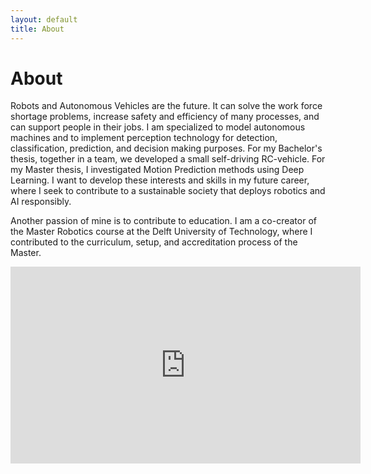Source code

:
 ```yaml
---
layout: default
title: About
---
```


# About
Robots and Autonomous Vehicles are the future. It can solve the work force shortage problems, increase safety and efficiency of many processes, and can support people in their jobs. I am specialized to model autonomous machines and to implement perception technology for detection, classification, prediction, and decision making purposes. For my Bachelor's thesis, together in a team, we developed a small self-driving RC-vehicle. For my Master thesis, I investigated Motion Prediction methods using Deep Learning. I want to develop these interests and skills in my future career, where I seek to contribute to a sustainable society that deploys robotics and AI responsibly.

Another passion of mine is to contribute to education. I am a co-creator of the Master Robotics course at the Delft University of Technology, where I contributed to the curriculum, setup, and accreditation process of the Master. 

<iframe width="560" height="315" src="https://www.youtube.com/embed/PjcmfmxbEo4" title="YouTube video player" frameborder="0" allow="accelerometer; autoplay; clipboard-write; encrypted-media; gyroscope; picture-in-picture" allowfullscreen></iframe>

▸ **Exercise aim**: Write out exactly each line of the entries, starting at the one containing "Another passion of" and finishing with the last line.

▸ **Written solution**:
Another passion of mine is to contribute to education. I am a co-creator of the Master Robotics course at the Delft University of Technology, where I contributed to the curriculum, setup, and accreditation process of the Master. 

<iframe width="560" height="315" src="https://www.youtube.com/embed/PjcmfmxbEo4" title="YouTube video player" frameborder="0" allow="accelerometer; autoplay; clipboard-write; encrypted-media; gyroscope; picture-in-picture" allowfullscreen></iframe>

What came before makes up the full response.